National Council of the Slovak Republic, at its meeting held on 2 December 2020, approved a relatively extensive amendment to the Income Tax Act. Compared to the proposed wording, which was approved in the first reading, the final wording brings several changes.
The second reading introduced several changes in comparison with the wording that was covered in our Article, for example:
CFC for individuals – the parliamentary amendment made several adjustments to the new provision, which introduces the rules of controlled foreign companies also for individuals. The most significant change is the increase in the tax rate from the original 7 % to 25 %, and at the same time it postpones the effective date to 1 January 2022.
The calculation of the attributable income was specified by excluding received profit shares that have already been taxed through another controlled company from the accounting result. It also provides, that the CFC rules applicable to legal entities override the rules applicable to individuals.
Abolition of the exemption of the 13th and 14th salary – another parliamentary amendment cancels the exemption from tax for the so-called 13th and 14th salary.
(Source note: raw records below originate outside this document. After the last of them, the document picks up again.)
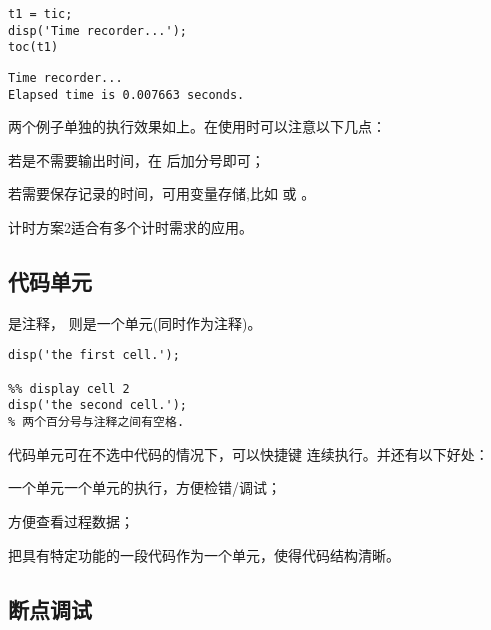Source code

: \vspace{-0.8cm}
\begin{lstlisting}[caption=计时2]
t1 = tic;
disp('Time recorder...');
toc(t1)
\end{lstlisting}

\vspace{-0.8cm}
\begin{lstlisting}
Time recorder...
Elapsed time is 0.007663 seconds.
\end{lstlisting}

两个例子单独的执行效果如上。在使用时可以注意以下几点：

\begindot
  \item 若是不需要输出时间，在  后加分号即可；
  \item 若需要保存记录的时间，可用变量存储,比如  或 。
  \item 计时方案2适合有多个计时需求的应用。
\myenddot






\subsection{代码单元}

\mcode{\%} 是注释，\mcode{\%\%} 则是一个单元(同时作为注释)。

\vspace{-0.8cm}
\begin{lstlisting}[caption=代码单元]
%% display cell 1
disp('the first cell.');

%% display cell 2
disp('the second cell.');
% 两个百分号与注释之间有空格.
\end{lstlisting}

代码单元可在不选中代码的情况下，可以快捷键  连续执行。并还有以下好处：

\begindot
  \item 一个单元一个单元的执行，方便检错/调试；
  \item 方便查看过程数据；
  \item 把具有特定功能的一段代码作为一个单元，使得代码结构清晰。
\myenddot





\subsection{断点调试}

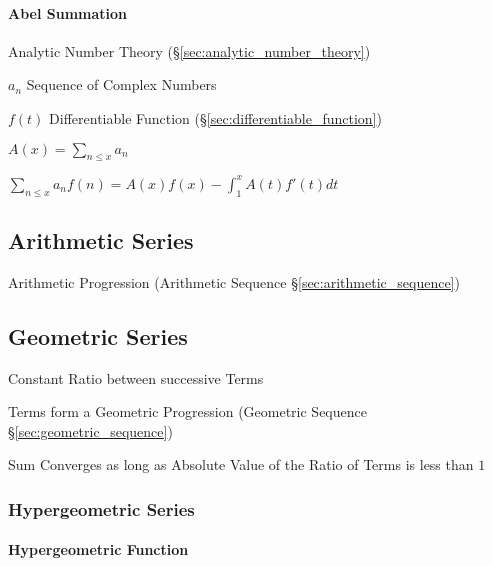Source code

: \paragraph{Abel Summation}\label{sec:abel_summation}\hfill

Analytic Number Theory (\S\ref{sec:analytic_number_theory})

$a_n$ Sequence of Complex Numbers

$f(t)$ Differentiable Function (\S\ref{sec:differentiable_function})

$A(x) = \sum_{n \leq x} a_n$

$\sum_{n \leq x} a_n f(n) = A(x)f(x) - \int_1^x A(t)f'(t) dt$



\subsection{Arithmetic Series}\label{sec:arithmetic_series}

Arithmetic Progression (Arithmetic Sequence
\S\ref{sec:arithmetic_sequence})



\subsection{Geometric Series}\label{sec:geometric_series}

Constant Ratio between successive Terms

Terms form a Geometric Progression (Geometric Sequence
\S\ref{sec:geometric_sequence})

Sum Converges as long as Absolute Value of the Ratio of Terms is less
than $1$



\subsubsection{Hypergeometric Series}\label{sec:hypergeometric_series}

\paragraph{Hypergeometric Function}\label{sec:hypergeometric_function}\hfill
The exemption can be applied for the last time to income provided for Christmas holidays, which the employer pays not later than on 31 December 2020.
Tax bonus – Amendment to the Income Tax Act introduces gradual increase of the tax bonus for dependent child living with the taxpayer in the same household and has reached the age of 6 until he reaches the age of 15. As of 1 July 2021 the amount of the tax bonus is increased to 1.7-fold of the base amount and as of 1 January 2022 to its 1.85-fold.
Shortening of the right to the tax bonus, which was proposed after the committee meetings, was not approved by the Parliament and the right to the tax bonus remains unchanged until the child reaches the age of 25 (providing other conditions are met).
15% rate - new conditions – from 1 January 2020, the Income Tax Act allows taxpayers with revenues not exceeding EUR 100,000 to apply a reduced income tax rate of 15 %. According to the amendment to Income Tax Act 15 % rate is applicable for taxpayers with revenues not exceeding EUR 49,790. Only the taxable revenues will be included into the revenues threshold.
Other changes – the approved amendment cancels more specific provisions – for example the non-taxable part of the tax base for spa care, the possibility of faster depreciation of buildings in which spa care is provided and buildings used mainly for accommodation of own employees.
The amendment to the law has yet to be signed by the President of the Slovak Republic. We will continue to monitor the development of the legislative process.